No.1539
I asked because some people seem to be fixated on the fixed idea even though to me it does not seem to be the best term to describe a spook. Many seem to think that it means that the idea itself is fixed or unchanging, which is misleading. First of all, ideas are obviously changing all the time. If you attack the spooks of the priestly person they will start inventing all kinds of bullshit to defend their delusion. The idea might change in all kind of ways but if it is not destroyed, they will still have a fixed idea. Second, it implies that a willingness to change your mind is a possible way of escape. But weak conviction is not ownness. Changing your clothes every day does not make you a nudist. For whatever it's worth, I think Stirner would agree. Below are some quotes from the Spook book for an appeal to authority. In Art and Religion he describes religious thinking as "Understanding", which in Hegelian terms apparently means that it can only think about its object, but never beyond it. Stirner describes it as an obsession (without actually using the word), something that captures thought and does not let it go. However, Understanding consumes its object, and ceases to be as soon as it is understood. Therefore the object has to be constantly renewed, to preserve the mystery that fuels the obsession.

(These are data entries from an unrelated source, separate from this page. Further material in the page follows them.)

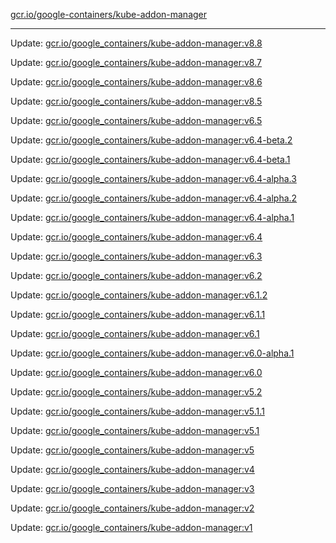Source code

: [gcr.io/google-containers/kube-addon-manager](https://hub.docker.com/r/cruse/kube-addon-manager/tags/) 

----
Update: [gcr.io/google_containers/kube-addon-manager:v8.8](https://hub.docker.com/r/cruse/kube-addon-manager/tags/)

Update: [gcr.io/google_containers/kube-addon-manager:v8.7](https://hub.docker.com/r/cruse/kube-addon-manager/tags/)

Update: [gcr.io/google_containers/kube-addon-manager:v8.6](https://hub.docker.com/r/cruse/kube-addon-manager/tags/)

Update: [gcr.io/google_containers/kube-addon-manager:v8.5](https://hub.docker.com/r/cruse/kube-addon-manager/tags/)

Update: [gcr.io/google_containers/kube-addon-manager:v6.5](https://hub.docker.com/r/cruse/kube-addon-manager/tags/)

Update: [gcr.io/google_containers/kube-addon-manager:v6.4-beta.2](https://hub.docker.com/r/cruse/kube-addon-manager/tags/)

Update: [gcr.io/google_containers/kube-addon-manager:v6.4-beta.1](https://hub.docker.com/r/cruse/kube-addon-manager/tags/)

Update: [gcr.io/google_containers/kube-addon-manager:v6.4-alpha.3](https://hub.docker.com/r/cruse/kube-addon-manager/tags/)

Update: [gcr.io/google_containers/kube-addon-manager:v6.4-alpha.2](https://hub.docker.com/r/cruse/kube-addon-manager/tags/)

Update: [gcr.io/google_containers/kube-addon-manager:v6.4-alpha.1](https://hub.docker.com/r/cruse/kube-addon-manager/tags/)

Update: [gcr.io/google_containers/kube-addon-manager:v6.4](https://hub.docker.com/r/cruse/kube-addon-manager/tags/)

Update: [gcr.io/google_containers/kube-addon-manager:v6.3](https://hub.docker.com/r/cruse/kube-addon-manager/tags/)

Update: [gcr.io/google_containers/kube-addon-manager:v6.2](https://hub.docker.com/r/cruse/kube-addon-manager/tags/)

Update: [gcr.io/google_containers/kube-addon-manager:v6.1.2](https://hub.docker.com/r/cruse/kube-addon-manager/tags/)

Update: [gcr.io/google_containers/kube-addon-manager:v6.1.1](https://hub.docker.com/r/cruse/kube-addon-manager/tags/)

Update: [gcr.io/google_containers/kube-addon-manager:v6.1](https://hub.docker.com/r/cruse/kube-addon-manager/tags/)

Update: [gcr.io/google_containers/kube-addon-manager:v6.0-alpha.1](https://hub.docker.com/r/cruse/kube-addon-manager/tags/)

Update: [gcr.io/google_containers/kube-addon-manager:v6.0](https://hub.docker.com/r/cruse/kube-addon-manager/tags/)

Update: [gcr.io/google_containers/kube-addon-manager:v5.2](https://hub.docker.com/r/cruse/kube-addon-manager/tags/)

Update: [gcr.io/google_containers/kube-addon-manager:v5.1.1](https://hub.docker.com/r/cruse/kube-addon-manager/tags/)

Update: [gcr.io/google_containers/kube-addon-manager:v5.1](https://hub.docker.com/r/cruse/kube-addon-manager/tags/)

Update: [gcr.io/google_containers/kube-addon-manager:v5](https://hub.docker.com/r/cruse/kube-addon-manager/tags/)

Update: [gcr.io/google_containers/kube-addon-manager:v4](https://hub.docker.com/r/cruse/kube-addon-manager/tags/)

Update: [gcr.io/google_containers/kube-addon-manager:v3](https://hub.docker.com/r/cruse/kube-addon-manager/tags/)

Update: [gcr.io/google_containers/kube-addon-manager:v2](https://hub.docker.com/r/cruse/kube-addon-manager/tags/)

Update: [gcr.io/google_containers/kube-addon-manager:v1](https://hub.docker.com/r/cruse/kube-addon-manager/tags/)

> So if criticism says: You are only human when you are restlessly criticizing and dissolving! Then we say: I am human in any case, and I am I as well; therefore I only want to take care to secure my property to myself, and to secure it, I continually take it back into myself, destroy in it every movement toward independence, and consume it before it can fix itself and become a “fixed idea” or an “obsession.”
> The good, returning under a thousand names and forms, always remained the premise, remained the dogmatic fixed point for this criticism, remained the—fixed idea.
> The idea of right is originally my idea, or it has its origin in me. But if it has sprung out of me, when the “Word” is out, then it has “become flesh,” a fixed idea. Now I no longer get away from the idea; whichever way I turn, it stands before me. So human beings have not again become masters of the idea “right,” which they themselves created: the creature is running away with them.